Sunday, May 25, 2008


CANADIAN LABOUR:
CUPE VERSUS THE NATIONAL POST:
The National Post is, of course, Canada's national right wing daily, distributed across the country every morning. Its former owner Conrad Black is now cooling his heels in an American jail for his criminal behavior, but the paper soldiers on. The quality of reportage varies tremendously, and at its lowest resembles little more than a page out of a Maoist sectarian journal with the names changed and the insults varied. Usually, however, the NP tries a more sophisticated tack...lieing by omission. Here's a press release from CUPE, the Canadian Union of Public Employees, on the Post's efforts to make sure that no alternative views are presented on the subject of "P3s" (Public Private Partnerships- privatization by stealth if you will).

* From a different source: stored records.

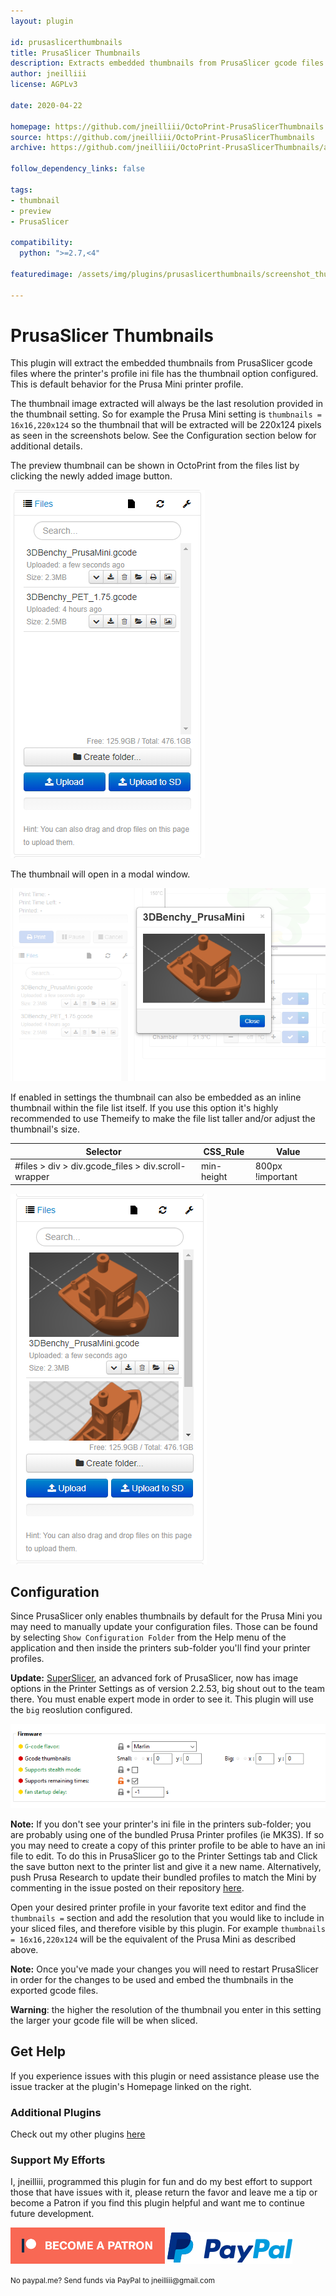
 ```yaml
---
layout: plugin

id: prusaslicerthumbnails
title: PrusaSlicer Thumbnails
description: Extracts embedded thumbnails from PrusaSlicer gcode files.
author: jneilliii
license: AGPLv3

date: 2020-04-22

homepage: https://github.com/jneilliii/OctoPrint-PrusaSlicerThumbnails
source: https://github.com/jneilliii/OctoPrint-PrusaSlicerThumbnails
archive: https://github.com/jneilliii/OctoPrint-PrusaSlicerThumbnails/archive/master.zip

follow_dependency_links: false

tags:
- thumbnail
- preview
- PrusaSlicer

compatibility:
  python: ">=2.7,<4"

featuredimage: /assets/img/plugins/prusaslicerthumbnails/screenshot_thumbnail.png

---
```


# PrusaSlicer Thumbnails

This plugin will extract the embedded thumbnails from PrusaSlicer gcode files where the printer's profile ini file has the thumbnail option configured. This is default behavior for the Prusa Mini printer profile.

The thumbnail image extracted will always be the last resolution provided in the thumbnail setting. So for example the Prusa Mini setting is `thumbnails = 16x16,220x124` so the thumbnail that will be extracted will be 220x124 pixels as seen in the screenshots below. See the Configuration section below for additional details.

The preview thumbnail can be shown in OctoPrint from the files list by clicking the newly added image button.

![button](/assets/img/plugins/prusaslicerthumbnails/screenshot_button.png)

The thumbnail will open in a modal window.

![thumbnail](/assets/img/plugins/prusaslicerthumbnails/screenshot_thumbnail.png)

If enabled in settings the thumbnail can also be embedded as an inline thumbnail within the file list itself. If you use this option it's highly recommended to use Themeify to make the file list taller and/or adjust the thumbnail's size.

| Selector                                            | CSS_Rule   | Value            |
|-----------------------------------------------------|------------|------------------|
| #files > div > div.gcode_files > div.scroll-wrapper | min-height | 800px !important |

![thumbnail](/assets/img/plugins/prusaslicerthumbnails/screenshot_inline_thumbnail.png)

## Configuration

Since PrusaSlicer only enables thumbnails by default for the Prusa Mini you may need to manually update your configuration files. Those can be found by selecting `Show Configuration Folder` from the Help menu of the application and then inside the printers sub-folder you'll find your printer profiles.

**Update:** [SuperSlicer](https://github.com/supermerill/SuperSlicer), an advanced fork of PrusaSlicer, now has image options in the Printer Settings as of version 2.2.53, big shout out to the team there. You must enable expert mode in order to see it. This plugin will use the `big` reoslution configured.

![SuperSlicer](/assets/img/plugins/prusaslicerthumbnails/screenshot_superslicer.png)

**Note:** If you don't see your printer's ini file in the printers sub-folder; you are probably using one of the bundled Prusa Printer profiles (ie MK3S). If so you may need to create a copy of this printer profile to be able to have an ini file to edit. To do this in PrusaSlicer go to the Printer Settings tab and Click the save button next to the printer list and give it a new name. Alternatively, push Prusa Research to update their bundled profiles to match the Mini by commenting in the issue posted on their repository [here](https://github.com/prusa3d/PrusaSlicer/issues/3488).

Open your desired printer profile in your favorite text editor and find the `thumbnails =` section and add the resolution that you would like to include in your sliced files, and therefore visible by this plugin. For example `thumbnails = 16x16,220x124` will be the equivalent of the Prusa Mini as described above.

**Note:** Once you've made your changes you will need to restart PrusaSlicer in order for the changes to be used and embed the thumbnails in the exported gcode files.

**Warning**: the higher the resolution of the thumbnail you enter in this setting the larger your gcode file will be when sliced.

## Get Help

If you experience issues with this plugin or need assistance please use the issue tracker at the plugin's Homepage linked on the right.

### Additional Plugins

Check out my other plugins [here](https://plugins.octoprint.org/by_author/#jneilliii)

### Support My Efforts
I, jneilliii, programmed this plugin for fun and do my best effort to support those that have issues with it, please return the favor and leave me a tip or become a Patron if you find this plugin helpful and want me to continue future development.

[![Patreon](/assets/img/plugins/prusaslicerthumbnails/patreon-with-text-new.png)](https://www.patreon.com/jneilliii) [![paypal](/assets/img/plugins/prusaslicerthumbnails/paypal-with-text.png)](https://paypal.me/jneilliii)

<small>No paypal.me? Send funds via PayPal to jneilliii&#64;gmail&#46;com</small>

Not being a state socialist Molly has no love affair with state owned enterprise, but she is equally unwilling to put on rose coloured glasses when the part of the ruling class ensconced in the state uses public monies to reward their friends in other parts of the ruling class. The drive towards P3s is very obviously dependent on a great amount of financial self-interest on the part of those who will make money out of it. It is also, however, an ideological crusade on the part of neo-liberals, and, like all crusaders, they are careful to ignore, hide and disguise the failures of their project. A libertarian socialist alternative would see the functions of the state that are useful replaced by self-governing producers' cooperatives. But that day is still long in the future. Until then here is CUPE's take on the National Post.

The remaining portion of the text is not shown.